Q: What helped the device industry get on the human factors bandwagon?
A: A lot of things came in to play. Part of it was that word got out that FDA was paying more attention to HF issues, and you could get burned if you ignored them. A lot of it had to do with the various standards that came out. Those took a number of years to develop. Industry is not stupid. They see what’s coming down the track. And they saw the horrible trouble that some companies were getting into as a cause of human factors problems. Industry came around faster than FDA management, to tell you the truth.
Q: What kind of impact do you expect ISO/IEC 62366:2008 to have on the medical device industry?
A: There is no doubt in my mind that it will have a very positive effect. Like it or not, it’s something no manufacturer can afford to ignore. The product liability risk that they would assume by ignoring it is overwhelming. Also, I understand the EU will recognize the standard, as they have already recognized its predecessor, IEC 60601-1-6.

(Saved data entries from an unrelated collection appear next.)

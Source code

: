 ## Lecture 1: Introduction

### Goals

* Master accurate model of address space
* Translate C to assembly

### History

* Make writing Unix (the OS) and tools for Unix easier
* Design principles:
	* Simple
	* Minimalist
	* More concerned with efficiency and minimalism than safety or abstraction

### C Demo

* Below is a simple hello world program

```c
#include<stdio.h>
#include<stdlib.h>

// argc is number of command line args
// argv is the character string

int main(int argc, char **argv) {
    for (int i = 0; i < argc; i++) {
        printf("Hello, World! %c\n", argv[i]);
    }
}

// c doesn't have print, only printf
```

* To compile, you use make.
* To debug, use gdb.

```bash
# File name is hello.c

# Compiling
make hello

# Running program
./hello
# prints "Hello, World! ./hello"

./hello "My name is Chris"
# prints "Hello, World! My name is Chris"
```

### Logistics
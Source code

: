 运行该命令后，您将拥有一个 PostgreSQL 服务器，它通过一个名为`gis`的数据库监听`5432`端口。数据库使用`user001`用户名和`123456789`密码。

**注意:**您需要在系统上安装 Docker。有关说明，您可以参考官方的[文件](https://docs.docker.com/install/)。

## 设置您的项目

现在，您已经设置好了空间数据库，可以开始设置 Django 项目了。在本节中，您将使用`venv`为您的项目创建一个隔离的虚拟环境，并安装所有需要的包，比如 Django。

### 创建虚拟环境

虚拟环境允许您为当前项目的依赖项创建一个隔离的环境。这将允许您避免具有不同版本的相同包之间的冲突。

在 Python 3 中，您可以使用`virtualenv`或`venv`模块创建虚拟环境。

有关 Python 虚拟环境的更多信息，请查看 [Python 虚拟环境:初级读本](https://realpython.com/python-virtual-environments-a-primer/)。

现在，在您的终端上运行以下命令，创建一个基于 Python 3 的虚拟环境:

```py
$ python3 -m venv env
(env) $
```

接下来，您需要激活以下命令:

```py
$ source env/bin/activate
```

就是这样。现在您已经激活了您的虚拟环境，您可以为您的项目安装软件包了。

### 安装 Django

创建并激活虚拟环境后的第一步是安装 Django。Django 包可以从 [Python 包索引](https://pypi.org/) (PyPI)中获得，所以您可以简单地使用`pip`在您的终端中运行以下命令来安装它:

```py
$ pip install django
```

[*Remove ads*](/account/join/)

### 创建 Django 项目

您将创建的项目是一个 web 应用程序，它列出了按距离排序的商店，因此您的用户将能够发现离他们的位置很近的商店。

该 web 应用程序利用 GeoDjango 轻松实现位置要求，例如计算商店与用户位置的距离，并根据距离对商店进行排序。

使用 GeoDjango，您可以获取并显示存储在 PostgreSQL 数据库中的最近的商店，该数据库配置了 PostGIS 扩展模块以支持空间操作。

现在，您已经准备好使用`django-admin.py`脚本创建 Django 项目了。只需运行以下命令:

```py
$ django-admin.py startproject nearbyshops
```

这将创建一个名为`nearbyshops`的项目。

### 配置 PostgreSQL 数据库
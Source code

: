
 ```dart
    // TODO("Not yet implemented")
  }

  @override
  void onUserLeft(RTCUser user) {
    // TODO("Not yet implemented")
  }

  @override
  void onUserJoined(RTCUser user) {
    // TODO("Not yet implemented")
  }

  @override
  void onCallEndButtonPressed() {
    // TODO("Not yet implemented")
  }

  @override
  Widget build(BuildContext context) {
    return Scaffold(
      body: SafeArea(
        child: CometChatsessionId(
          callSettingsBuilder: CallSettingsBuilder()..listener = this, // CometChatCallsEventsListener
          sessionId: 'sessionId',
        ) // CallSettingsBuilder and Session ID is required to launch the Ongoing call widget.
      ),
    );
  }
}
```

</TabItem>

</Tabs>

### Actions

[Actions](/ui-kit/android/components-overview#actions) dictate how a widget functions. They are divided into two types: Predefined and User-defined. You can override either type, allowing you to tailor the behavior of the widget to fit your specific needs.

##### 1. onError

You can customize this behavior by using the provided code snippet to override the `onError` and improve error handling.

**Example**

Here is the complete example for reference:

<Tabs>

IEC 62366 has nearly all of ANSI/AAMI HE74 included as an informative annex. The only thing missing is an annex in HE74 that describes the relationship between HE74 and the FDA Quality Systems Regulation. I believe IEC 62366 will soon replace ANSI/AAMI HE74 as an FDA-recognized standard.
Q: What kind of impact do you expect ANSI/AAMI HE 75 to have on the medical device industry?
A: HE75 is a very comprehensive handbook describing almost everything a designer needs to know. It’s a one-stop shopping text with most all the information a designer would need to design a good user interface and validate it. But it still requires intelligent interpretation. It’s like someone could write a detailed text on how to perform brain surgery, but careful study and practice will be needed to pull it off. HE75 is a very good start but it’s not a substitute for expertise in the field. There is an even more comprehensive text based on HE75 which should be published before the end of the year. It’s around 700 pages and will sell for the remarkably cheap price of around $125. Given the way the dollar has been wasting away, it’s a hell of a bargain.
Q: These days, medical devices often have to be integrated with IT systems. How should human factors research for those systems be approached?
A: It is not magic. The proven HE research and evaluation tools commonly used to optimize the user interface design of anything can be applied to medical devices integrated with IT systems. Sure, the task of integrating medical devices with IT systems will be technically challenging, but there are a lot of smart people out there working on the problems. I see great opportunity here with the integration of medical devices with IT systems to really advance medical device technology and greatly improve efficiency and patient safety. It’s exciting times and HF will play a major role in the process.